29

I was writing some commented PHP classes and I stumbled upon a problem. My name (for the @author tag) ends up with a ș (which is a UTF-8 character, ...and a strange name, I know).

Even though I save the file as UTF-8, some friends reported that they see that character totally messed up (È™). This problem goes away by adding the BOM signature. But that thing troubles me a bit, since I don't know that much about it, except from what I saw on Wikipedia and on some other similar questions here on SO.

I know that it adds some things at the beginning of the file, and from what I understood it's not that bad, but I'm concerned because the only problematic scenarios I read about involved PHP files. And since I'm writing PHP classes to share them, being 100% compatible is more important than having my name in the comments.

But I'm trying to understand the implications, should I use it without worrying? or are there cases when it might cause damage? When?

svick
  • 236,525
  • 50
  • 385
  • 514
treznik
  • 7,955
  • 13
  • 47
  • 59
  • Note that today I was having a problem where a ` – Volomike May 14 '12 at 15:12
  • Note also that session vars don't seem to work properly across pages when a page is having this UTF-8 BOM problem. I had to use a hex editor like ghex on Ubuntu plus `iconv -f utf8 -t ascii old.php > new.php` repeatedly to detect all the Unicode problems, remove them, and save the page finally in ASCII with no errors form the iconv command. Once that was done, I noticed session vars held state between pages. – Volomike May 14 '12 at 15:50
  • It appears that when UTF-8 BOM is detected in a file, headers are never sent that hold session, and therefore session variables between pages will get brand new sessions instead of holding the same session. – Volomike May 14 '12 at 16:00
  • it's not that PHP "detects" the BOM and - if present - "decides" to discard the session variables - the problem is that PHP (at least I have seen versions that do this) reads the file, reads an ï, prints it, reads a », prints it, reads a ¿, prints it... the problem now is that the session_start() causes some header-communication, which can only happen while we are still in the header-communication phase - and printing something ends this phase. if you had set the "display_errors" ini variable to "On", you would get a message telling you that session_start has failed because of this reason – Algoman Feb 02 '16 at 20:51

8 Answers8

26

Indeed, the BOM is actual data sent to the browser. The browser will happily ignore it, but still you cannot send headers then.

I believe the problem really is your and your friend's editor settings.
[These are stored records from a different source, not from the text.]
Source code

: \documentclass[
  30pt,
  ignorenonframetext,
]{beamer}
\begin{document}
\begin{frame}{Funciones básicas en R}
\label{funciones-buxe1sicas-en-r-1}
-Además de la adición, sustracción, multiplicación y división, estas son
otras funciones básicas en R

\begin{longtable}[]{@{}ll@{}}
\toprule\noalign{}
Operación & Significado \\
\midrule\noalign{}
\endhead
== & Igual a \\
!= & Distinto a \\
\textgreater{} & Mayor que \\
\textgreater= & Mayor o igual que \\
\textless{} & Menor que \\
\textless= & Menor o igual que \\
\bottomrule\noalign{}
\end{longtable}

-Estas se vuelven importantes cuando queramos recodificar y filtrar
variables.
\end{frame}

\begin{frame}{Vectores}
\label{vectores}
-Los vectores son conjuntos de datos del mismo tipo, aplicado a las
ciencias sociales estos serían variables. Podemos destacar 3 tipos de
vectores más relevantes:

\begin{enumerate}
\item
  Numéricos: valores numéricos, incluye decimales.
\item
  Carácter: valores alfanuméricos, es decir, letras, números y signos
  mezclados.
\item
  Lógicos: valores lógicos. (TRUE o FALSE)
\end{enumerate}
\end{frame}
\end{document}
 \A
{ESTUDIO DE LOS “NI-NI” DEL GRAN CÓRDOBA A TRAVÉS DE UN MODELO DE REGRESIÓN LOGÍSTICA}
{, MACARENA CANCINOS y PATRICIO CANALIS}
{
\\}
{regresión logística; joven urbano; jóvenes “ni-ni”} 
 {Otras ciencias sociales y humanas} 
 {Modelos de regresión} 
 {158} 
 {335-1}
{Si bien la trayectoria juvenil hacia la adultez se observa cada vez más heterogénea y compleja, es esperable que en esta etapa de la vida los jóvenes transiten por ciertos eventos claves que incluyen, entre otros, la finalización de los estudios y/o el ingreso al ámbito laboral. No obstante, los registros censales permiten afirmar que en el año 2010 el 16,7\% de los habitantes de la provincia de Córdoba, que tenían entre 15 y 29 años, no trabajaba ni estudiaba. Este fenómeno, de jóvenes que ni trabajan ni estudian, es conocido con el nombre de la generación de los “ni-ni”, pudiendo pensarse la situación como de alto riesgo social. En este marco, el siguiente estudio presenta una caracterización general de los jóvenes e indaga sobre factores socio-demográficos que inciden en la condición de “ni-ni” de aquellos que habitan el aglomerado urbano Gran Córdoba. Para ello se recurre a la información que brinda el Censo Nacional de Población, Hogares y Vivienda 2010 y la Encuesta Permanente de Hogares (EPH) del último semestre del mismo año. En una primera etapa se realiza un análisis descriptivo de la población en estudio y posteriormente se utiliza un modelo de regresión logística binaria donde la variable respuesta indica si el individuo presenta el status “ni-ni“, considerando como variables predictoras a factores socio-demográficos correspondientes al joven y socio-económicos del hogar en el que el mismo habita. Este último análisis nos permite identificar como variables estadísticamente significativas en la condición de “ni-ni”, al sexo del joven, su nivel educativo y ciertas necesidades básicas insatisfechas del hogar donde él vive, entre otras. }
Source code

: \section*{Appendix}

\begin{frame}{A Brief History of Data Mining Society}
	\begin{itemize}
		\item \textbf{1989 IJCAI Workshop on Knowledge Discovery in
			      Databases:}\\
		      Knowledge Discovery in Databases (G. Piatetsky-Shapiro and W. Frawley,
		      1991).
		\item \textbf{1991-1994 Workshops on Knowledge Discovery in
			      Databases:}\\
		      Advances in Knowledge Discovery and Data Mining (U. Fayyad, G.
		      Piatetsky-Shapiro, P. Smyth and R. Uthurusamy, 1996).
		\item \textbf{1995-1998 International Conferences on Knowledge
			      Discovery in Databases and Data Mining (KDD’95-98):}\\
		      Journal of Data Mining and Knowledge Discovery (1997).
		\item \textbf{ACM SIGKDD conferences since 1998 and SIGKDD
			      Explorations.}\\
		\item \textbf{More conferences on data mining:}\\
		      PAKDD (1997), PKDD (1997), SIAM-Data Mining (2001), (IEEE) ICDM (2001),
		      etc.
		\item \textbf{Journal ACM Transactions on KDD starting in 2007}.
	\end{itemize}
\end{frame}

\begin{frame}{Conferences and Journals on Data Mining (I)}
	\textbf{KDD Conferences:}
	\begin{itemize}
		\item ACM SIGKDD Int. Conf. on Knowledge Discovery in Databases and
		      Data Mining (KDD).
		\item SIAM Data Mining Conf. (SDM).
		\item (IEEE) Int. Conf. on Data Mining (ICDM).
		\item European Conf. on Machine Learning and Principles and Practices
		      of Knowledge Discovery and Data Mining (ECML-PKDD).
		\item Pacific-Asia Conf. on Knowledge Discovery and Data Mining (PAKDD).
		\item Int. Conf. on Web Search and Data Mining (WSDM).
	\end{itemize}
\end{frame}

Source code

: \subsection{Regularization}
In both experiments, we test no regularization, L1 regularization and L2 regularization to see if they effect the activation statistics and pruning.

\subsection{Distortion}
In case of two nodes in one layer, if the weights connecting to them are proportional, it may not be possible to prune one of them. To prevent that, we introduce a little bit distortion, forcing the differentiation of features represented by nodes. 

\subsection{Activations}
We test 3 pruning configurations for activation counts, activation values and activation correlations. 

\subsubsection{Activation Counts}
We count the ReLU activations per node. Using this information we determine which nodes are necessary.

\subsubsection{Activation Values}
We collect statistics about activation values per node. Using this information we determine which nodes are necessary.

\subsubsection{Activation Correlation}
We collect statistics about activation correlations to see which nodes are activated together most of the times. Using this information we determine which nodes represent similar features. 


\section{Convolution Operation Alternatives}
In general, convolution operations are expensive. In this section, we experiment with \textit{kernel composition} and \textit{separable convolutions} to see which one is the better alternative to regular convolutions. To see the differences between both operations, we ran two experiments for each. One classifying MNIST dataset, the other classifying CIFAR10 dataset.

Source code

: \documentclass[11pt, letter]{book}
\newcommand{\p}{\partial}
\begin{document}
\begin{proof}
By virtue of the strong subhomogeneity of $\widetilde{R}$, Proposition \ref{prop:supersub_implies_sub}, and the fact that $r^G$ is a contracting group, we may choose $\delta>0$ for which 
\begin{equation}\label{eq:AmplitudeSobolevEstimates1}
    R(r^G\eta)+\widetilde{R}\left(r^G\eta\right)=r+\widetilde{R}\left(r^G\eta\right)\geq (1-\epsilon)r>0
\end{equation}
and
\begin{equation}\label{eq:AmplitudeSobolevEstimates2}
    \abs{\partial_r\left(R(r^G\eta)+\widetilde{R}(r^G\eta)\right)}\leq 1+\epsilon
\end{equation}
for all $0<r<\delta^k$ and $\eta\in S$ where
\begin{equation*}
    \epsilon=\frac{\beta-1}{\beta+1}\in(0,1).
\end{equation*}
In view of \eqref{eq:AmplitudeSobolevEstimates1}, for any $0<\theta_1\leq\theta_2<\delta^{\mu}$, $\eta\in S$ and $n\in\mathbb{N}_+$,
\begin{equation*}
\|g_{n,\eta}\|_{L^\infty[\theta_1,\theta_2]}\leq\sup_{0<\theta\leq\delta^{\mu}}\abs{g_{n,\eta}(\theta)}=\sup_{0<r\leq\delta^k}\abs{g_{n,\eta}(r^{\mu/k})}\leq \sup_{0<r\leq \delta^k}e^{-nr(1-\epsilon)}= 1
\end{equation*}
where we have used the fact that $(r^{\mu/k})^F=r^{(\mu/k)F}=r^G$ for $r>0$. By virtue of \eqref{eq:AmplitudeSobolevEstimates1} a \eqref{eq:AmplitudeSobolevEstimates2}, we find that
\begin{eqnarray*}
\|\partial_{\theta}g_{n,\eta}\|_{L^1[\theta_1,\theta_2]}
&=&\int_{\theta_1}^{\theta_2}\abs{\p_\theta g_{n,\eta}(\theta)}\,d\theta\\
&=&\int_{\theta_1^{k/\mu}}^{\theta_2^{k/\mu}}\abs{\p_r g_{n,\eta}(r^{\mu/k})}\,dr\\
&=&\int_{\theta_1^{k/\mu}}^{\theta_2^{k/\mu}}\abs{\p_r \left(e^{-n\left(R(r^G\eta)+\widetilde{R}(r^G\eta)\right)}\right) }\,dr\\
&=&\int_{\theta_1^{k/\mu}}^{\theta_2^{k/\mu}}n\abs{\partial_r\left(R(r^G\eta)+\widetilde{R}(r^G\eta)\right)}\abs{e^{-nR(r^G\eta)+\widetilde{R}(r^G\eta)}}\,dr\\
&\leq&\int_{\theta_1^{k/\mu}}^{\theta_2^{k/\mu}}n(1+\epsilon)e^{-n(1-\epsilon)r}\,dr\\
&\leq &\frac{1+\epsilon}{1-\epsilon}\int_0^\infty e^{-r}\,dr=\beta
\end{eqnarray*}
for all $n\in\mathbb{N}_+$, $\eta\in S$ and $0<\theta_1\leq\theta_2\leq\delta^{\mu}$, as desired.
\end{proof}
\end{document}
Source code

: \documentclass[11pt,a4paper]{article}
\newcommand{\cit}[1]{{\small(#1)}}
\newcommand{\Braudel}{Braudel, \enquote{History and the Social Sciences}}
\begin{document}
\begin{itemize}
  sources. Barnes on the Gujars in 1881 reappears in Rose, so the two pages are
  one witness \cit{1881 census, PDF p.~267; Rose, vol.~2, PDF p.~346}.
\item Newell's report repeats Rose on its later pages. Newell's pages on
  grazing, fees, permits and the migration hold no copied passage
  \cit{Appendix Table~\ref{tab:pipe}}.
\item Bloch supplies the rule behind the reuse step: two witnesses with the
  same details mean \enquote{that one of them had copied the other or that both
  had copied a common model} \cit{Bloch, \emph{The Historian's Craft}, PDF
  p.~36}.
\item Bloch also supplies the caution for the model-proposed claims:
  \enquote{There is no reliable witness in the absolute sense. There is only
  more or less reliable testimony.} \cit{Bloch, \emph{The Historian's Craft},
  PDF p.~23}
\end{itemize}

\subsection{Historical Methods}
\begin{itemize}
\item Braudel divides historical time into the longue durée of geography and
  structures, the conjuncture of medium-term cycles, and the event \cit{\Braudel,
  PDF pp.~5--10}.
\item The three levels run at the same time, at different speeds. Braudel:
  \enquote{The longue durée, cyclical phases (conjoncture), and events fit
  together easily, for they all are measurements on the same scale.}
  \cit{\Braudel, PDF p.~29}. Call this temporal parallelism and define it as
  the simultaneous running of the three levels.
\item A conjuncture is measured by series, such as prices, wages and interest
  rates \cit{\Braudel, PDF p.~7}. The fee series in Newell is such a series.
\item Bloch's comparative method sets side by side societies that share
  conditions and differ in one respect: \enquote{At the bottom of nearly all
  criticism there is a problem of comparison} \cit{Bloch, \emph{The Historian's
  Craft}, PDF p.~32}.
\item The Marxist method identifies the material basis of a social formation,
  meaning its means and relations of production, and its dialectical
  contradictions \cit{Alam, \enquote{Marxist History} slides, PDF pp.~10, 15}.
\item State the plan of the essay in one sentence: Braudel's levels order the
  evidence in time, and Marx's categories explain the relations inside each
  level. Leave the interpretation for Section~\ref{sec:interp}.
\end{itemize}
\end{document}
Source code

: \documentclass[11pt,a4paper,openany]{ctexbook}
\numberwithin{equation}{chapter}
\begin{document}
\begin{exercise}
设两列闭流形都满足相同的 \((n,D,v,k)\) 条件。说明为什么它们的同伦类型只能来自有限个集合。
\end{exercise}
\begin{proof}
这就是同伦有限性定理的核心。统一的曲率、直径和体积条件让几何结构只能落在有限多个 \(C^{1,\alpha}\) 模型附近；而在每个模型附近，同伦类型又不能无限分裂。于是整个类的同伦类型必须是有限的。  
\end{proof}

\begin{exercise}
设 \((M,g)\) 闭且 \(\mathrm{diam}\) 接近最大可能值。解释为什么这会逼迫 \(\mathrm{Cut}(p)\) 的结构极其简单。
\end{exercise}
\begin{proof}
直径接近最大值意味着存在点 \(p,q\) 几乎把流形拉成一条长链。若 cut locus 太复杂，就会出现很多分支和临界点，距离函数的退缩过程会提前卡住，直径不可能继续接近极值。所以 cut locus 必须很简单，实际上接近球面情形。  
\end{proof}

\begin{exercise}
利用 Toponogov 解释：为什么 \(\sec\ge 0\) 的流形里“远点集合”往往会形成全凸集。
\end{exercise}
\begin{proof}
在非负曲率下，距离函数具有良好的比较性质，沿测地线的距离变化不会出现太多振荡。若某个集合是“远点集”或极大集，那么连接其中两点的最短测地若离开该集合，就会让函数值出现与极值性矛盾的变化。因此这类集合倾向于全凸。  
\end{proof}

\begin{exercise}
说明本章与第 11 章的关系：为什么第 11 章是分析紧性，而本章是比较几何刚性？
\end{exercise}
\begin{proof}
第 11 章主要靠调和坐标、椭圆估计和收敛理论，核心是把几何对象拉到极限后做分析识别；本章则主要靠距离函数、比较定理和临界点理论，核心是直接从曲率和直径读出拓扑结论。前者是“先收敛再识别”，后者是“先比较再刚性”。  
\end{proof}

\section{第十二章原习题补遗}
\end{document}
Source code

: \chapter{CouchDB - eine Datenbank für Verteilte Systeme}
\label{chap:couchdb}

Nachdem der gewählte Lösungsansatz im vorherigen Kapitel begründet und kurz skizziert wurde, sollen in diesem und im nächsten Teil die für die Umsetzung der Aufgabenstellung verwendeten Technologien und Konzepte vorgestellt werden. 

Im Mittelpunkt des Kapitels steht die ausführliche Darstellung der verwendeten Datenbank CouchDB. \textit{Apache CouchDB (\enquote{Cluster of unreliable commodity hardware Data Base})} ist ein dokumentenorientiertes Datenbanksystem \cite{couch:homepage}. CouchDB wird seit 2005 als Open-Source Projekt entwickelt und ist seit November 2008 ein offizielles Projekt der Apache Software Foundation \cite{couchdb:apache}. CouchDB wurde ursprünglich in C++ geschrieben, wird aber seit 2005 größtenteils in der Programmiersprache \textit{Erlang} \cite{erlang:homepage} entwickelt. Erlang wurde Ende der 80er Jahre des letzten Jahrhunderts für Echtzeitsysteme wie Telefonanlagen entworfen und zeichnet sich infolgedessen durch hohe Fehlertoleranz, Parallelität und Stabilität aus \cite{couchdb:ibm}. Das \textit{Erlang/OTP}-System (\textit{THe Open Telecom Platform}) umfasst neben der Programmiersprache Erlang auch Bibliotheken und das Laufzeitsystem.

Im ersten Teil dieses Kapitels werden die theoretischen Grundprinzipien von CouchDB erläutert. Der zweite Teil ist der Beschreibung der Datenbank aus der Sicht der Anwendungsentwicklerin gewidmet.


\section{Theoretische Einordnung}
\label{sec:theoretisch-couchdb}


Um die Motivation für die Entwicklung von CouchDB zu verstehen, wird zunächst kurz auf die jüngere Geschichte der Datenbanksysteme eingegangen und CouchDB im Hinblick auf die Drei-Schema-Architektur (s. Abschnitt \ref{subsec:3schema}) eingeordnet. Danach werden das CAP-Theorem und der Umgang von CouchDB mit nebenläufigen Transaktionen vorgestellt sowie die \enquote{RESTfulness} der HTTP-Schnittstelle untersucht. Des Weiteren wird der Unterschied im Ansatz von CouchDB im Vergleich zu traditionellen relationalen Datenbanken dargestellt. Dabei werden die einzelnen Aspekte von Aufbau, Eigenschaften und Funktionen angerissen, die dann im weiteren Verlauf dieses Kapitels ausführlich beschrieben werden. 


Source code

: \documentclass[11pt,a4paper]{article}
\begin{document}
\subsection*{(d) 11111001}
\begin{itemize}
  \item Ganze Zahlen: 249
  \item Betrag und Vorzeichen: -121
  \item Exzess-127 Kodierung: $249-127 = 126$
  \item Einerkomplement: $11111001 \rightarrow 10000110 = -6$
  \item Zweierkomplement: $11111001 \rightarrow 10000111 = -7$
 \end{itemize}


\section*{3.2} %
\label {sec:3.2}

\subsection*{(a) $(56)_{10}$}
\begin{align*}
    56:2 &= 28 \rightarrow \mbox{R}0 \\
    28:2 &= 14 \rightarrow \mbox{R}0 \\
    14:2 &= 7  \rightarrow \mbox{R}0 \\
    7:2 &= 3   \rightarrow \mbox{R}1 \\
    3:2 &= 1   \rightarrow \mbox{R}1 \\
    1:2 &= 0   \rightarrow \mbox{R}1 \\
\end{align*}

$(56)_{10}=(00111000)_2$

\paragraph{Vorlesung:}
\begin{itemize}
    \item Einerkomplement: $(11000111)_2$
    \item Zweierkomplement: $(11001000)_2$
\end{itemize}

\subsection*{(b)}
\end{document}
Without a BOM, your friend's editor may not automatically recognize the file as UTF-8. He can try to set up his editor such that the editor expects a file to be in UTF-8 (if you use a real IDE such as NetBeans, then this can even be made a project setting that you can transfer along with the code).

An alternative is to try some tricks: some editors try to determine the encoding using some heuristics based on the entered text. You could try to start each file with

<?php //Úτƒ-8 encoded

and maybe the heuristic will get it. There's probably better stuff to put there, and you can either google for what kind of encoding detection heuristics are common, or just try some out :-)

All in all, I recommend just fixing the editor settings.

Oh wait, I misread the last part: for spreading the code to anywhere, I guess you're safest just making all files only contain the lower 7-bit characters, i.e. plain ASCII, or to just accept that some people with ancient editors see your name written funny. There is no fail-safe way. The BOM is definitely bad because of the headers already sent thing. On the other side, as long as you only put UTF-8 characters in comments and so, the only impact of some editor misunderstanding the encoding is weird characters. I'd go for correctly spelling your name and adding a comment targeted at heuristics so that most editors will get it, but there will always be people who'll see bogus chars instead.

skrebbel
  • 9,841
  • 6
  • 35
  • 34
  • Thanks for the advices. I understood where I stand and I think rather than the encoding detection heuristics, which is a kinda weird compromise, I'll do the decent choice and just spell my name with a "s" instead of a "ș", most of the possible coders don't even have that character in their language anyway. Right? :) – treznik Apr 01 '10 at 14:39
  • 4
    Browsers don't ignore the BOM. And these errors are hard to track. Never save PHP files with BOM. – hakre Aug 09 '11 at 11:52
  • No, because it's not a bug. The BOM is an abomination, don't use it. – skrebbel Mar 20 '18 at 10:53
  • 1
    It most certainly is a bug. PHP could easily "re-flow" it at the end of the header phase. There are many good reasons for BOMs, including the fact that despite having the technical means to store content encodings out-of-band alongside their files (inc. xattr/windows ADS) nothing really does so, so... we kinda NEED in-band methods, like BOMs and the TRUE abomination of . Also, it's just a magic number, like many encodings/file formats before it. – DimeCadmium Jun 18 '18 at 23:04
17

BOM would cause Headers already sent error, so, you can't use BOM in PHP files

Your Common Sense
  • 156,878
  • 40
  • 214
  • 345
11

This is an old post and have already been answered, but i can leave you some others resources that i found when i faced with this BOM issue.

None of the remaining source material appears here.